Managing so many hand-crafted rules has also become incredibly difficult to maintain. Changes to hardware and software make the old rules obsolete, and it takes teams of highly experienced and talented professionals countless hours to manage even a reduced data set. Their roles are consumed by determining what actions may be required to take based upon a limited view of what is occurring, and they have limited – if any – time to consider which rules need to be changed, updated or replaced until failures occur.

“In one instance, we were working with a large, nationwide North American mobile operator whose network was getting very noisy after the installation of new LTE devices, and it was having a negative impact on their customers' services,” commented Thummalapalli. “Because much of the data, called informs, had been previously disregarded by manual rules, the operator was unable to see that the noise was being created by the software running on the new LTE devices. By automatically analyzing the entire data set, we were able to quickly identify the issue and the operator was then able to work with the device manufacturer to address the root cause, which both reduced the number of alarms and improved the quality of service in the affected areas.”

Having only the ability and capacity to view and manage a limited set of data also means organizations are unable to incorporate additional data sources to make better, more informed and proactive decisions.
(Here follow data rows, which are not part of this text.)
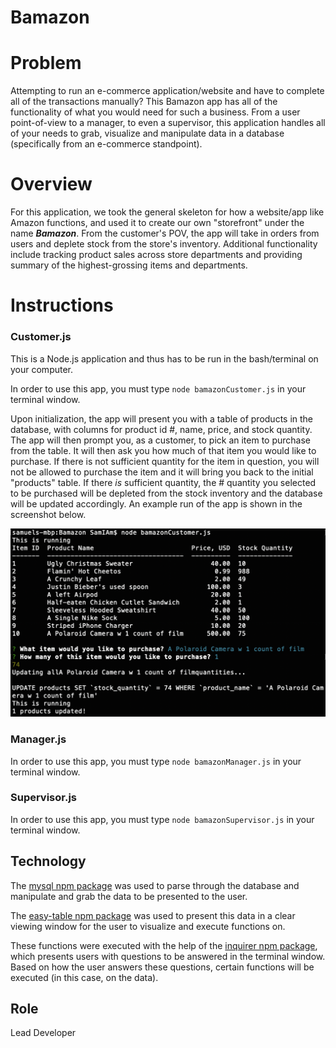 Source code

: # Bamazon

# Problem
Attempting to run an e-commerce application/website and have to complete all of the transactions manually? This Bamazon app has all of the functionality of what you would need for such a business. From a user point-of-view to a manager, to even a supervisor, this application handles all of your needs to grab, visualize and manipulate data in a database (specifically from an e-commerce standpoint).

# Overview
For this application, we took the general skeleton for how a website/app like Amazon functions, and used it to create our own "storefront" under the name ***Bamazon***. From the customer's POV, the app will take in orders from users and deplete stock from the store's inventory. Additional functionality include tracking product sales across store departments and providing summary of the highest-grossing items and departments.

# Instructions
### Customer.js
This is a Node.js application and thus has to be run in the bash/terminal on your computer.

In order to use this app, you must type ```node bamazonCustomer.js``` in your terminal window.

Upon initialization, the app will present you with a table of products in the database, with columns for product id #, name, price, and stock quantity. The app will then prompt you, as a customer, to pick an item to purchase from the table. It will then ask you how much of that item you would like to purchase. If there is not sufficient quantity for the item in question, you will not be allowed to purchase the item and it will bring you back to the initial "products" table. If there *is* sufficient quantity, the # quantity you selected to be purchased will be depleted from the stock inventory and the database will be updated accordingly. An example run of the app is shown in the screenshot below.

![bamazonCustomer.js](images/bamazonCustomer.png)

### Manager.js
In order to use this app, you must type ```node bamazonManager.js``` in your terminal window.

### Supervisor.js
In order to use this app, you must type ```node bamazonSupervisor.js``` in your terminal window.

## Technology
The [mysql npm package](https://www.npmjs.com/package/mysql) was used to parse through the database and manipulate and grab the data to be presented to the user.

The [easy-table npm package](https://www.npmjs.com/package/easy-table) was used to present this data in a clear viewing window for the user to visualize and execute functions on.

These functions were executed with the help of the [inquirer npm package](https://www.npmjs.com/package/inquirer), which presents users with questions to be answered in the terminal window. Based on how the user answers these questions, certain functions will be executed (in this case, on the data).

## Role
Lead Developer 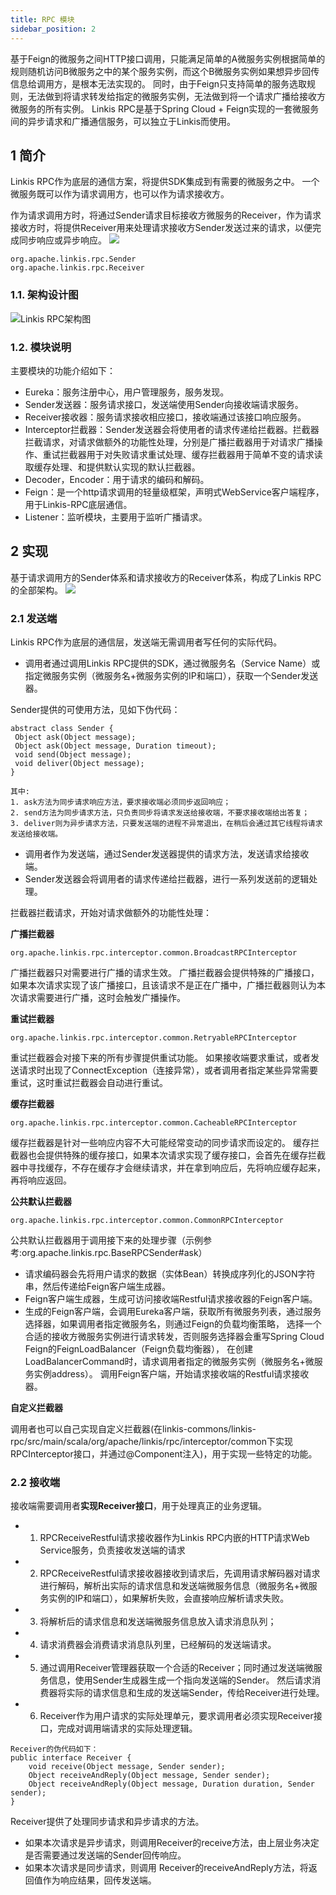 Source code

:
 ```yaml
---
title: RPC 模块
sidebar_position: 2
---
```


基于Feign的微服务之间HTTP接口调用，只能满足简单的A微服务实例根据简单的规则随机访问B微服务之中的某个服务实例，而这个B微服务实例如果想异步回传信息给调用方，是根本无法实现的。
同时，由于Feign只支持简单的服务选取规则，无法做到将请求转发给指定的微服务实例，无法做到将一个请求广播给接收方微服务的所有实例。
Linkis RPC是基于Spring Cloud + Feign实现的一套微服务间的异步请求和广播通信服务，可以独立于Linkis而使用。

## 1 简介

Linkis RPC作为底层的通信方案，将提供SDK集成到有需要的微服务之中。
一个微服务既可以作为请求调用方，也可以作为请求接收方。

作为请求调用方时，将通过Sender请求目标接收方微服务的Receiver，作为请求接收方时，将提供Receiver用来处理请求接收方Sender发送过来的请求，以便完成同步响应或异步响应。
![](/Images/Architecture/RPC-01.png)

```
org.apache.linkis.rpc.Sender
org.apache.linkis.rpc.Receiver
```

### 1.1. 架构设计图

![Linkis RPC架构图](/Images-zh/Architecture/Commons/linkis-rpc.png)

### 1.2. 模块说明

主要模块的功能介绍如下：

* Eureka：服务注册中心，用户管理服务，服务发现。
* Sender发送器：服务请求接口，发送端使用Sender向接收端请求服务。
* Receiver接收器：服务请求接收相应接口，接收端通过该接口响应服务。
* Interceptor拦截器：Sender发送器会将使用者的请求传递给拦截器。拦截器拦截请求，对请求做额外的功能性处理，分别是广播拦截器用于对请求广播操作、重试拦截器用于对失败请求重试处理、缓存拦截器用于简单不变的请求读取缓存处理、和提供默认实现的默认拦截器。
* Decoder，Encoder：用于请求的编码和解码。
* Feign：是一个http请求调用的轻量级框架，声明式WebService客户端程序，用于Linkis-RPC底层通信。
* Listener：监听模块，主要用于监听广播请求。

## 2 实现

基于请求调用方的Sender体系和请求接收方的Receiver体系，构成了Linkis RPC的全部架构。
![](/Images/Architecture/RPC-01.png)

### 2.1 发送端

Linkis RPC作为底层的通信层，发送端无需调用者写任何的实际代码。

- 调用者通过调用Linkis RPC提供的SDK，通过微服务名（Service Name）或指定微服务实例（微服务名+微服务实例的IP和端口），获取一个Sender发送器。

Sender提供的可使用方法，见如下伪代码：

```
abstract class Sender {
 Object ask(Object message);
 Object ask(Object message, Duration timeout);
 void send(Object message);
 void deliver(Object message);
}

其中:
1. ask方法为同步请求响应方法，要求接收端必须同步返回响应；
2. send方法为同步请求方法，只负责同步将请求发送给接收端，不要求接收端给出答复；
3. deliver则为异步请求方法，只要发送端的进程不异常退出，在稍后会通过其它线程将请求发送给接收端。
```

- 调用者作为发送端，通过Sender发送器提供的请求方法，发送请求给接收端。
- Sender发送器会将调用者的请求传递给拦截器，进行一系列发送前的逻辑处理。

拦截器拦截请求，开始对请求做额外的功能性处理：

**广播拦截器**

```
org.apache.linkis.rpc.interceptor.common.BroadcastRPCInterceptor
```

广播拦截器只对需要进行广播的请求生效。
广播拦截器会提供特殊的广播接口，如果本次请求实现了该广播接口，且该请求不是正在广播中，广播拦截器则认为本次请求需要进行广播，这时会触发广播操作。

**重试拦截器**

```
org.apache.linkis.rpc.interceptor.common.RetryableRPCInterceptor
```

重试拦截器会对接下来的所有步骤提供重试功能。
如果接收端要求重试，或者发送请求时出现了ConnectException（连接异常），或者调用者指定某些异常需要重试，这时重试拦截器会自动进行重试。

**缓存拦截器**

```
org.apache.linkis.rpc.interceptor.common.CacheableRPCInterceptor
```

缓存拦截器是针对一些响应内容不大可能经常变动的同步请求而设定的。
缓存拦截器也会提供特殊的缓存接口，如果本次请求实现了缓存接口，会首先在缓存拦截器中寻找缓存，不存在缓存才会继续请求，并在拿到响应后，先将响应缓存起来，再将响应返回。

**公共默认拦截器**

```
org.apache.linkis.rpc.interceptor.common.CommonRPCInterceptor
```

公共默认拦截器用于调用接下来的处理步骤（示例参考:org.apache.linkis.rpc.BaseRPCSender#ask）

- 请求编码器会先将用户请求的数据（实体Bean）转换成序列化的JSON字符串，然后传递给Feign客户端生成器。
- Feign客户端生成器，生成可访问接收端Restful请求接收器的Feign客户端。
- 生成的Feign客户端，会调用Eureka客户端，获取所有微服务列表，通过服务选择器，如果调用者指定微服务名，则通过Feign的负载均衡策略，
  选择一个合适的接收方微服务实例进行请求转发，否则服务选择器会重写Spring Cloud Feign的FeignLoadBalancer（Feign负载均衡器），
  在创建LoadBalancerCommand时，请求调用者指定的微服务实例（微服务名+微服务实例address）。
  调用Feign客户端，开始请求接收端的Restful请求接收器。

**自定义拦截器**

调用者也可以自己实现自定义拦截器(在linkis-commons/linkis-rpc/src/main/scala/org/apache/linkis/rpc/interceptor/common下实现RPCInterceptor接口，并通过@Component注入)，用于实现一些特定的功能。

### 2.2 接收端

接收端需要调用者**实现Receiver接口**，用于处理真正的业务逻辑。

- 1. RPCReceiveRestful请求接收器作为Linkis RPC内嵌的HTTP请求Web Service服务，负责接收发送端的请求
- 2. RPCReceiveRestful请求接收器接收到请求后，先调用请求解码器对请求进行解码，解析出实际的请求信息和发送端微服务信息（微服务名+微服务实例的IP和端口），如果解析失败，会直接响应解析请求失败。
- 3. 将解析后的请求信息和发送端微服务信息放入请求消息队列；
- 4. 请求消费器会消费请求消息队列里，已经解码的发送端请求。
- 5. 通过调用Receiver管理器获取一个合适的Receiver；同时通过发送端微服务信息，使用Sender生成器生成一个指向发送端的Sender。 然后请求消费器将实际的请求信息和生成的发送端Sender，传给Receiver进行处理。
- 6. Receiver作为用户请求的实际处理单元，要求调用者必须实现Receiver接口，完成对调用端请求的实际处理逻辑。

```
Receiver的伪代码如下：
public interface Receiver {
    void receive(Object message, Sender sender);
    Object receiveAndReply(Object message, Sender sender);
    Object receiveAndReply(Object message, Duration duration, Sender sender);
}
```

Receiver提供了处理同步请求和异步请求的方法。

- 如果本次请求是异步请求，则调用Receiver的receive方法，由上层业务决定是否需要通过发送端的Sender回传响应。
- 如果本次请求是同步请求，则调用 Receiver的receiveAndReply方法，将返回值作为响应结果，回传发送端。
For example, highly accurate weather data can be used to predict impacted areas so that rules can automatically be applied to those regions and enable network operators to focus on non-weather-related, critical alarms during storms. Travel and event data could be used to identify influx patterns to proactively increase capacity and service availability. Temperature data can be used in data centers to identify and circumvent routers that may be overheating and are prone to shutting down. In another instance, SDN networks report more health data well before a hard fault, and that data can serve as predictive to head off a major disruption. But many organizations are simply drowning in data and are struggling just to keep their heads above water, even with a reduced data set. They can’t even begin to think about adding more data to the mix. Yet they may no longer have a choice.